Automotive Manufacturing Productivity

Harbour Consulting produces their Harbour Report North America on the productivity of Automobile manufacturing in North America every year. This year shows the gap between the automakers is narrowing.

One of their key measurements that Harbour uses is the Hours per Vehicle. This year's numbers ranged from 28.46 hours at Nissan to 35.82 hours for Ford. This is the smallest gap between manufacturers yet. For a thought provoking discussion about whether this is a good measure of profitability, see Dan Slater's editorial about Quality and Productivity from Manufacturing & Technology News.

The two most productive assembly plants belong to Ford (Atlanta GA) and GM (Oshawa Ont.). Ironically both of these plants are scheduled to be closed in the next 2 years. The reasons behind this have more to do with the capacity utilization of the North American plans with Ford at 79% and GM at 90% utilization. Toyota is running at 106% utilization with the other manufacturers in between. With the announced plant closings Harbour estimated that GM will be at 105% and Ford at 113% utilization.

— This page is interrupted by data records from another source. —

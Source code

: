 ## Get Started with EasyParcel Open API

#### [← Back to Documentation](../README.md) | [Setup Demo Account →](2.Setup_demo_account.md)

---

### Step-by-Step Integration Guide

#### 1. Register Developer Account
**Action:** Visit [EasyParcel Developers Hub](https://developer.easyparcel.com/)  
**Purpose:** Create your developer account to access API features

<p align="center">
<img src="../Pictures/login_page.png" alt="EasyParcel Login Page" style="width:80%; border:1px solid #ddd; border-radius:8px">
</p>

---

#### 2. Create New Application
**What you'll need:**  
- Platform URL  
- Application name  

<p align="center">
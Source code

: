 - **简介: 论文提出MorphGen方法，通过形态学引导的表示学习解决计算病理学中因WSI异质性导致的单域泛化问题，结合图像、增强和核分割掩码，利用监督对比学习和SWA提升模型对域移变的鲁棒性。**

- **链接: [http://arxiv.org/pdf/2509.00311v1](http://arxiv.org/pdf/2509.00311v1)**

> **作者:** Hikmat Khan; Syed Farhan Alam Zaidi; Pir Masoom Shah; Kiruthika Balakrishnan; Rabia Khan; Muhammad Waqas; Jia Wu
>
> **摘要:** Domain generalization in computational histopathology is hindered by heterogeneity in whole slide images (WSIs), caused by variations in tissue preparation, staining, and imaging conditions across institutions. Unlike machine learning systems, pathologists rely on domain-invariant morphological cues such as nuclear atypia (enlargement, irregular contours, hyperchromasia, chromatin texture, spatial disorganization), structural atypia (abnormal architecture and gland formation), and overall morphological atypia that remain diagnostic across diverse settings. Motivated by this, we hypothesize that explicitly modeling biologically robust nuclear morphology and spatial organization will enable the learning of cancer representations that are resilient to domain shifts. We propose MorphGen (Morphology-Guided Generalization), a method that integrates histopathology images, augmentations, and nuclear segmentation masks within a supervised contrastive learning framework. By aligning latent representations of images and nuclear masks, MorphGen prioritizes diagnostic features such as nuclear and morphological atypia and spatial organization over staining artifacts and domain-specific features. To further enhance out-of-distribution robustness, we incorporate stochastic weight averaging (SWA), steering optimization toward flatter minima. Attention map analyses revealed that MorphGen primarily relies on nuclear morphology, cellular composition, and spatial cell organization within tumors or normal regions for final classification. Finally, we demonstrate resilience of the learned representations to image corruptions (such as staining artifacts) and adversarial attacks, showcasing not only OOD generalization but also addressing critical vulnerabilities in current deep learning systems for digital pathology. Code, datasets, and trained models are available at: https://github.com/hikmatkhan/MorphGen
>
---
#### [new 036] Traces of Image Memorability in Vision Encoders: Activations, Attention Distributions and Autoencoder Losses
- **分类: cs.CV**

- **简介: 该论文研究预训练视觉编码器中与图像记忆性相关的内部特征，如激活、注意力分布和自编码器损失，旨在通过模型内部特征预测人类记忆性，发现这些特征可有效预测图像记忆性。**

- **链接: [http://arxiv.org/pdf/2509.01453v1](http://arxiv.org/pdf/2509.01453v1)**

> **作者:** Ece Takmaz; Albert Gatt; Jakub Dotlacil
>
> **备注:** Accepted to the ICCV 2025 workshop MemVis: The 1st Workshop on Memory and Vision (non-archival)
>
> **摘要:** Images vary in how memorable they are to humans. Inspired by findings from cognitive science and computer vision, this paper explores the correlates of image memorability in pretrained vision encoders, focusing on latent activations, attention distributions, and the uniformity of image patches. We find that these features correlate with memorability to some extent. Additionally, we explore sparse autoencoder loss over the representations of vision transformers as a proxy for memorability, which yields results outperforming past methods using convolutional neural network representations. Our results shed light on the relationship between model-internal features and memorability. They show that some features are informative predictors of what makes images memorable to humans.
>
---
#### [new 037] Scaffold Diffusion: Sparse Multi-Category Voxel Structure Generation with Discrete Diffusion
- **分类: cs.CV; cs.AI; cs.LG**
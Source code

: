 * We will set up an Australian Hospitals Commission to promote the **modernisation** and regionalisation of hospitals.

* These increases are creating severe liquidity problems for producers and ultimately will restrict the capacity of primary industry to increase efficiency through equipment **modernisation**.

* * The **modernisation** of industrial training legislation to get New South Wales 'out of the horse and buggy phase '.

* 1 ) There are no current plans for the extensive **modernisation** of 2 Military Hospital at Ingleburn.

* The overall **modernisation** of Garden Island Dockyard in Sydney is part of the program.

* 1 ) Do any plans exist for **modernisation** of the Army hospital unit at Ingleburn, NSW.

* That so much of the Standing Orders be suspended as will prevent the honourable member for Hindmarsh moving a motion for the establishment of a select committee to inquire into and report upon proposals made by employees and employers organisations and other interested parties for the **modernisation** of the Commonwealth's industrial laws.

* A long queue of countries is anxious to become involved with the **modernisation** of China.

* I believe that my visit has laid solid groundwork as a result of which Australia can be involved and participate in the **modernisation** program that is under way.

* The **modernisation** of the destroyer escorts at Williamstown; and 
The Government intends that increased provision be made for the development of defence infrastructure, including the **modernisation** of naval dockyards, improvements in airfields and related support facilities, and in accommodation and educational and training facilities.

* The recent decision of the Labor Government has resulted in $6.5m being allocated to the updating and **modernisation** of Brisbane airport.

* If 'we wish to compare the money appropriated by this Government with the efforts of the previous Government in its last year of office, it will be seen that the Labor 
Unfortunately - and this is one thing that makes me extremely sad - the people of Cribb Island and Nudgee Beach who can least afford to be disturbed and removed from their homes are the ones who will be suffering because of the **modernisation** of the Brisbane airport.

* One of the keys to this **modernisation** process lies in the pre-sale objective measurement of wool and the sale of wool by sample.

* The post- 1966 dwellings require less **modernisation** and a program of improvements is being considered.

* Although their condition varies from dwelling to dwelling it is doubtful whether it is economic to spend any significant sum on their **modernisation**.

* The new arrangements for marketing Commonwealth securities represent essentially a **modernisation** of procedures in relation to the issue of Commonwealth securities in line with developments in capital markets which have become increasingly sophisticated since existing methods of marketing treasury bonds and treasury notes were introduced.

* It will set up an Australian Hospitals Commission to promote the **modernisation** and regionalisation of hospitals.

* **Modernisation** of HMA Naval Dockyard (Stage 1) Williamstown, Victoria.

Even more interesting than the total utilization is the range for individual plants. GM ranges from 23% utilization to 143% utilization, Ford is 33-138%, and Daimler/Chrysler 43-132%. Compare this to Toyota's 97-109%, Nissan at 89-107%, or Honda between 78% and 100% utilization. Is Toyota's planning that much better? Is GM too saddled with restrictive union work rules and old facilities? What do you think?